EM: Someone asked me about this recently and I realized I’ve always had an array of jobs and worn many different hats. Quite often more than one at a time. My summers were spent in a resort town so some of my jobs were weather-dependent. I’ve been a babysitter, hostess, waitress, poolside bartender and licensed manicurist… all of them in one way or another have taught me skills I still use today.
TJ: At what age did you leave the East Coast to write for television in Los Angeles, and what motivated you to make that leap?
EM: I moved to LA shortly after I graduated from college. I had job opportunities in New York but felt like it was too close to home (only a train ride away). I had friends who were living in LA so it felt like a good time to give it a shot. That was 21 years ago and I’ve never looked back.
TJ: After JJ Abrams noticed your writing, then penning Alias, the O.C., and Charmed, you came to Criminal Minds and have stayed. You’ve been there since season one, and aside from CM:Beyond Borders, you’ve never left. Can you tell us what it was like for you that first year, staff writing for CM?
EM: I can look back on that first season with a lot of fond memories, as you often do when there’s so much distance from something. While in it, it felt stressful and unknown because writing about serial killers didn’t come naturally to any of us (thank God), and we had no idea if the show would live past the first 13 episodes. We quickly leaned into the heroes and knew we could all create a family that would fight evil each week. And that’s why the show is still on today. That season started the most amazing adventure but it feels like a lifetime ago.
TJ: What are some of the great joys, as well as some obstacles you’ve faced during your tenure on CM? How did you overcome the obstacles?
EM: I’ve told the cast and crew that some of the greatest joys on this show are the same ones any big family would celebrate. We’ve had marriages, births, graduations but there’s also the sad side of life with great losses. Our show itself has gone through many of those changes and the fans have been beside us through it all. There are things that happen none of us could have imagined or could control and our most supportive fans have given their unwavering support. We cannot thank you all enough.

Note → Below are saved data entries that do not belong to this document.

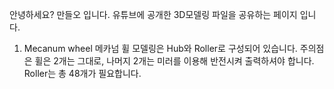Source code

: 안녕하세요? 만들오 입니다.
유튜브에 공개한 3D모델링 파일을 공유하는 페이지 입니다.
  1. Mecanum wheel
    메카넘 휠 모델링은 Hub와 Roller로 구성되어 있습니다.
    주의점은 휠은 2개는 그대로, 나머지 2개는 미러를 이용해 반전시켜 출력하셔야 합니다.
    Roller는 총 48개가 필요합니다.
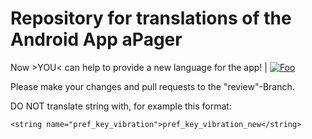 # Repository for translations of the Android App aPager

Now >YOU< can help to provide a new language for the app! | [![Foo](https://play.google.com/intl/en_us/badges/images/badge_new.png)](https://play.google.com/store/apps/details?id=org.xcrypt.apager.android2&utm_source=global_co&utm_medium=prtnr&utm_content=Mar2515&utm_campaign=PartBadge&pcampaignid=MKT-Other-global-all-co-prtnr-py-PartBadge-Mar2515-1)

Please make your changes and pull requests to the "review"-Branch. 

DO NOT translate string with, for example this format:

`<string name="pref_key_vibration">pref_key_vibration_new</string>`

TJ: You’re an Executive Producer and showrunner with a substantial amount of clout in the industry. Coming up through the ranks in a business where there weren’t, and still aren’t, an overabundance of women in key positions, do you feel you were you subject to much resistance or discrimination due to your gender?
EM: The first series I worked on was Party of Five (as an assistant), and that room felt very balanced with male and female writers so I didn’t think other rooms would look any different. I was wrong. After that, my former writing partner and I were sometimes the only women in a writers’ room. Sometimes I was treated like a little sister to some of the male writers because I was young and just starting out. Things are changing albeit slower than they should.
TJ: Did you have any mentors that supported your journey from staff writer to executive producer? In your crazy-busy schedule, have you had time to mentor anyone coming up behind you?
EM: I’ve always remained in touch with my old Party of Five boss, Chris Keyser and my friend (and former CM showrunner), Ed Bernero. They both have given me unwavering support throughout the years. Glenn Kershaw has been on the CM journey with me the whole time. He and Harry Bring are two of the secret weapons on the show. There are so many talented writers that I’ve had the honor of working with and I’d like to think we’ve all learned a great deal from one another. There are writers who I’ve seen come up through the ranks of CM who I’d love to see run their own shows someday.
TJ: How does your personal writing process originate? Do you usually get a lightning bolt from the blue, or is it more of a nugget of an idea that you then work into shape?
EM: It’s never quite the same. Sometimes I’ll see the way in and run with it. Other times I know the end and have to figure out how to get there.
TJ: Criminal Minds is known for hiring female directors, and when I visited I noticed there’s an abundant female presence behind the scenes on the crew and on staff. Is that a conscious choice, or do you feel that women are training and pursuing these professions more than ever before?
EM: It’s a conscious choice. I think the guilds are making diversity and females more of a priority but I think having a female making the final call on writers and directors makes an impact. CM has women in every department — that shouldn’t be something special, it should be normal.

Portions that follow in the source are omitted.